■ PROBLEM DETAILS ■
Look over the material for the string "return". Copy every line where it turns up.

____

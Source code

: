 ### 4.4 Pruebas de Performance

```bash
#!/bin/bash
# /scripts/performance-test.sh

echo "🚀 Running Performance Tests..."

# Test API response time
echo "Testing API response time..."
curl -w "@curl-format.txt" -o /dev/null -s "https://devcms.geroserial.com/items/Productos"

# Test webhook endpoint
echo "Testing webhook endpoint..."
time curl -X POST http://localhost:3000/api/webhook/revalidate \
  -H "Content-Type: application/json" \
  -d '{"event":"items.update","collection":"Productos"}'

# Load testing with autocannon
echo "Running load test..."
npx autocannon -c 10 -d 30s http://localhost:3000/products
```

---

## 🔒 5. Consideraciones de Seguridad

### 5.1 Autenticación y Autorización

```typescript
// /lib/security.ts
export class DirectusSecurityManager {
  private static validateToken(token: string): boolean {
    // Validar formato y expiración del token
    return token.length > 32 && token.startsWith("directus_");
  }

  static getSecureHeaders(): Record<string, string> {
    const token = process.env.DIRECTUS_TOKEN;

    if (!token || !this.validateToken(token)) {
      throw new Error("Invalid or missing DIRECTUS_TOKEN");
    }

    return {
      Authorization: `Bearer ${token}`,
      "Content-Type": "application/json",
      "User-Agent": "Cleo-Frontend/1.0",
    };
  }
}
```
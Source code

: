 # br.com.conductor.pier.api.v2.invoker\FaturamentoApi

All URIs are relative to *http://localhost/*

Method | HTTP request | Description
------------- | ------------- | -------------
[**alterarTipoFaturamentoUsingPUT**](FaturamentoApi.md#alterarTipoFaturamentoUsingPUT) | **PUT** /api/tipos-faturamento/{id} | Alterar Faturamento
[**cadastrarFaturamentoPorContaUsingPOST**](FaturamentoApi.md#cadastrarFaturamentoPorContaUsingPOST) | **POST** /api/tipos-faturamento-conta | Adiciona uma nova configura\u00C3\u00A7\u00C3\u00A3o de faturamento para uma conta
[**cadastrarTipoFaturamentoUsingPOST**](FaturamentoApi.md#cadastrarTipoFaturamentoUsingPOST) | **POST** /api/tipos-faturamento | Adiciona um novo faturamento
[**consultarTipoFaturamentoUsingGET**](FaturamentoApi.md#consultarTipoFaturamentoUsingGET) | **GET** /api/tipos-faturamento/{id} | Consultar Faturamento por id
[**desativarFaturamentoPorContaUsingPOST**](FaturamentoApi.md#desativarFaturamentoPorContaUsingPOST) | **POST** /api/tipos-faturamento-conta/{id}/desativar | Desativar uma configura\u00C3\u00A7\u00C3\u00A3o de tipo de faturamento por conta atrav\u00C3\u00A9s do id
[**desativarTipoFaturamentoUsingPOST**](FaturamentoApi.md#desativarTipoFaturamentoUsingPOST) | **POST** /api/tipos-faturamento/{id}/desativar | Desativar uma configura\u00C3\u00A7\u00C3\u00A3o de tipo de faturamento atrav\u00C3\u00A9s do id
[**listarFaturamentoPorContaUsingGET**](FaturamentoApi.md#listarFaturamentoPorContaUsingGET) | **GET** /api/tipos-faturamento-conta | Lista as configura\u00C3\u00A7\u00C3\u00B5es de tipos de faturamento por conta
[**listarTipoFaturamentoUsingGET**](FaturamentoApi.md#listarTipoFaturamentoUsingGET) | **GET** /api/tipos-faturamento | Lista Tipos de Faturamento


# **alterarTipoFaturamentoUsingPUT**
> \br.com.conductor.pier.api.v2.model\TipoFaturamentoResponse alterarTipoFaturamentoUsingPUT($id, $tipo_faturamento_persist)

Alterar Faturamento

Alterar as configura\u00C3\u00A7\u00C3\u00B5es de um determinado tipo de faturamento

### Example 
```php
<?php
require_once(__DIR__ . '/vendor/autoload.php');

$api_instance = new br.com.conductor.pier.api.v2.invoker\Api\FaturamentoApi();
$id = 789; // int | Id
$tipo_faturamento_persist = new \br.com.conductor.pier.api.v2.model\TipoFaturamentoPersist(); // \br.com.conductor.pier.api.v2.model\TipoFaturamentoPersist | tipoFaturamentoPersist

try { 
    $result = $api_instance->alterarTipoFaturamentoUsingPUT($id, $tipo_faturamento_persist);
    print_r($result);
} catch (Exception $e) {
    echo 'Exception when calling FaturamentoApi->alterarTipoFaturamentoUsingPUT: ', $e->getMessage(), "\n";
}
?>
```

____

■ ANSWER BOX ■
    return token.length > 32 && token.startsWith("directus_");
    return {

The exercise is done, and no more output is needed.